■ **Exercise**:
Search the data below, and report every line in which "marriage" occurs.

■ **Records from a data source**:

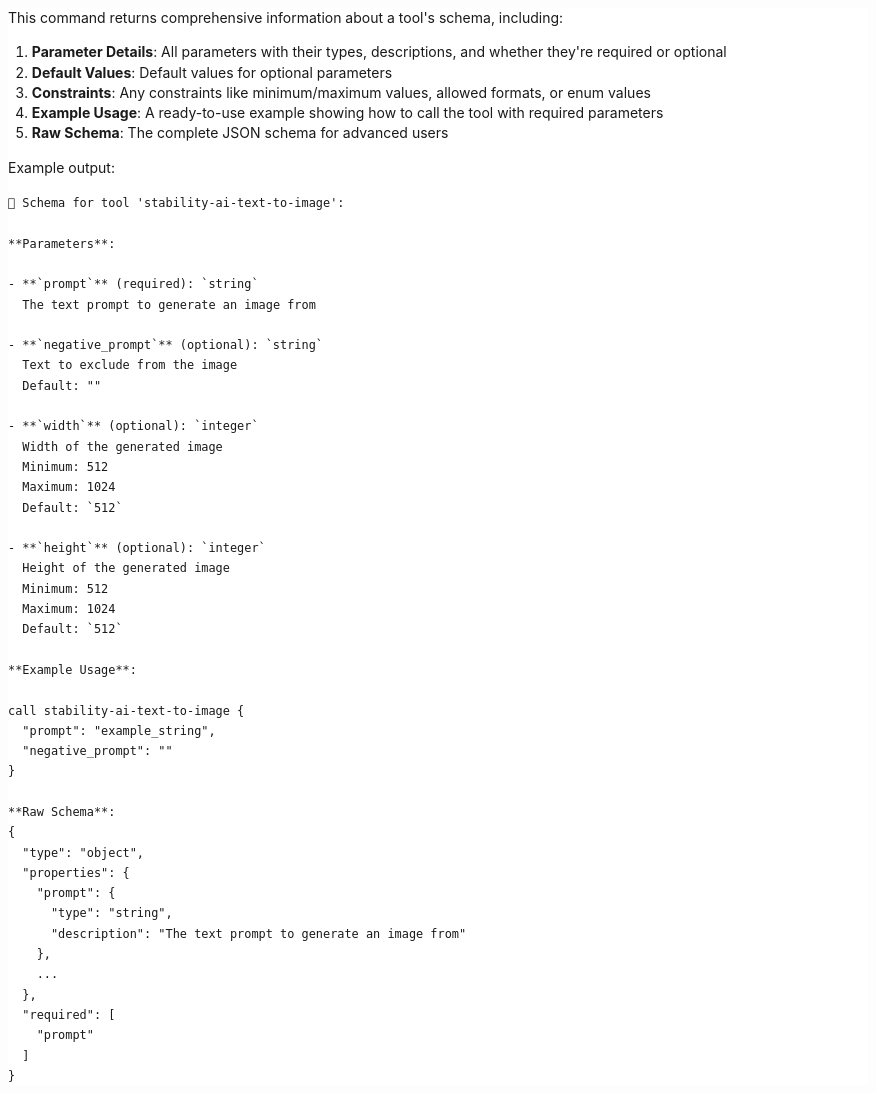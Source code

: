 This command returns comprehensive information about a tool's schema, including:

1. **Parameter Details**: All parameters with their types, descriptions, and whether they're required or optional
2. **Default Values**: Default values for optional parameters
3. **Constraints**: Any constraints like minimum/maximum values, allowed formats, or enum values
4. **Example Usage**: A ready-to-use example showing how to call the tool with required parameters
5. **Raw Schema**: The complete JSON schema for advanced users

Example output:

```
📝 Schema for tool 'stability-ai-text-to-image':

**Parameters**:

- **`prompt`** (required): `string`
  The text prompt to generate an image from

- **`negative_prompt`** (optional): `string`
  Text to exclude from the image
  Default: ""

- **`width`** (optional): `integer`
  Width of the generated image
  Minimum: 512
  Maximum: 1024
  Default: `512`

- **`height`** (optional): `integer`
  Height of the generated image
  Minimum: 512
  Maximum: 1024
  Default: `512`

**Example Usage**:

call stability-ai-text-to-image {
  "prompt": "example_string",
  "negative_prompt": ""
}

**Raw Schema**:
{
  "type": "object",
  "properties": {
    "prompt": {
      "type": "string",
      "description": "The text prompt to generate an image from"
    },
    ...
  },
  "required": [
    "prompt"
  ]
}
```
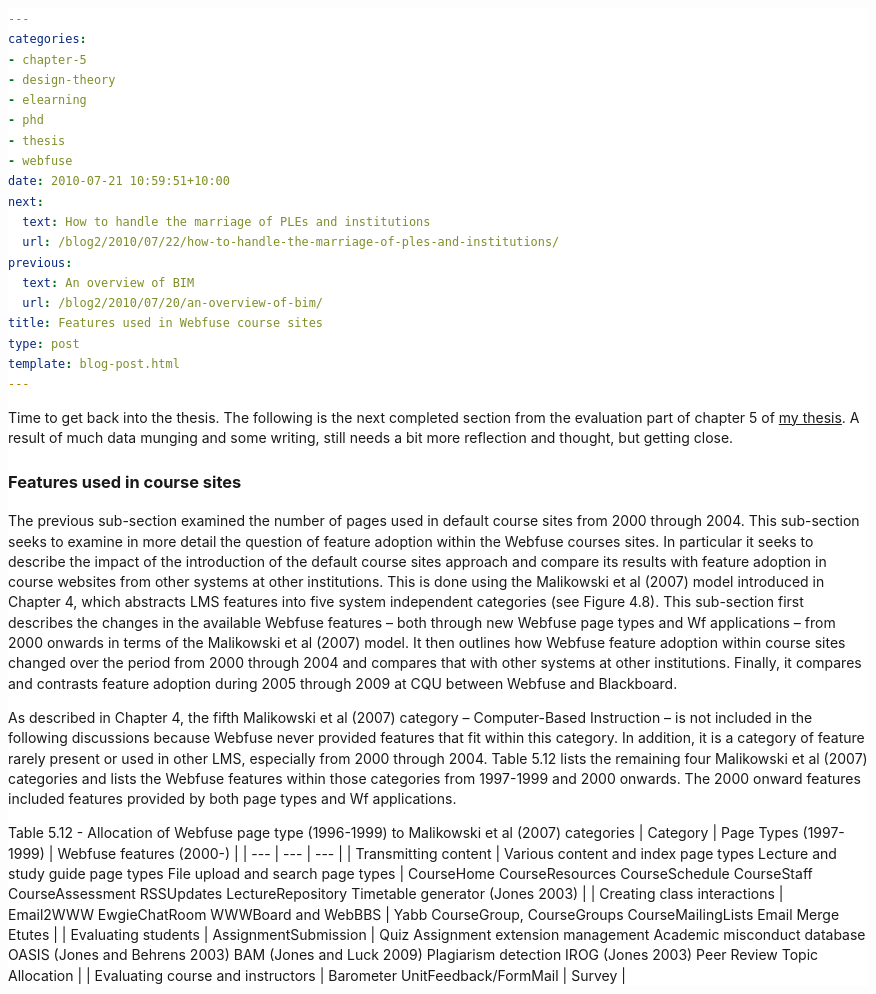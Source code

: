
 ```yaml
---
categories:
- chapter-5
- design-theory
- elearning
- phd
- thesis
- webfuse
date: 2010-07-21 10:59:51+10:00
next:
  text: How to handle the marriage of PLEs and institutions
  url: /blog2/2010/07/22/how-to-handle-the-marriage-of-ples-and-institutions/
previous:
  text: An overview of BIM
  url: /blog2/2010/07/20/an-overview-of-bim/
title: Features used in Webfuse course sites
type: post
template: blog-post.html
---
```

Time to get back into the thesis. The following is the next completed section from the evaluation part of chapter 5 of [my thesis](/blog2/research/phd-thesis/). A result of much data munging and some writing, still needs a bit more reflection and thought, but getting close.

### Features used in course sites

The previous sub-section examined the number of pages used in default course sites from 2000 through 2004. This sub-section seeks to examine in more detail the question of feature adoption within the Webfuse courses sites. In particular it seeks to describe the impact of the introduction of the default course sites approach and compare its results with feature adoption in course websites from other systems at other institutions. This is done using the Malikowski et al (2007) model introduced in Chapter 4, which abstracts LMS features into five system independent categories (see Figure 4.8). This sub-section first describes the changes in the available Webfuse features – both through new Webfuse page types and Wf applications – from 2000 onwards in terms of the Malikowski et al (2007) model. It then outlines how Webfuse feature adoption within course sites changed over the period from 2000 through 2004 and compares that with other systems at other institutions. Finally, it compares and contrasts feature adoption during 2005 through 2009 at CQU between Webfuse and Blackboard.

As described in Chapter 4, the fifth Malikowski et al (2007) category – Computer-Based Instruction – is not included in the following discussions because Webfuse never provided features that fit within this category. In addition, it is a category of feature rarely present or used in other LMS, especially from 2000 through 2004. Table 5.12 lists the remaining four Malikowski et al (2007) categories and lists the Webfuse features within those categories from 1997-1999 and 2000 onwards. The 2000 onward features included features provided by both page types and Wf applications.

Table 5.12 - Allocation of Webfuse page type (1996-1999) to Malikowski et al (2007) categories
| Category | Page Types (1997-1999) | Webfuse features (2000-) |
| --- | --- | --- |
| Transmitting content | Various content and index page types Lecture and study guide page types File upload and search page types | CourseHome CourseResources CourseSchedule CourseStaff CourseAssessment RSSUpdates LectureRepository Timetable generator (Jones 2003) |
| Creating class interactions | Email2WWW EwgieChatRoom WWWBoard and WebBBS | Yabb CourseGroup, CourseGroups CourseMailingLists Email Merge Etutes |
| Evaluating students | AssignmentSubmission | Quiz Assignment extension management Academic misconduct database OASIS (Jones and Behrens 2003) BAM (Jones and Luck 2009) Plagiarism detection IROG (Jones 2003) Peer Review Topic Allocation |
| Evaluating course and instructors | Barometer UnitFeedback/FormMail | Survey |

■ **Solution to this task**:
  text: How to handle the marriage of PLEs and institutions
  url: /blog2/2010/07/22/how-to-handle-the-marriage-of-ples-and-institutions/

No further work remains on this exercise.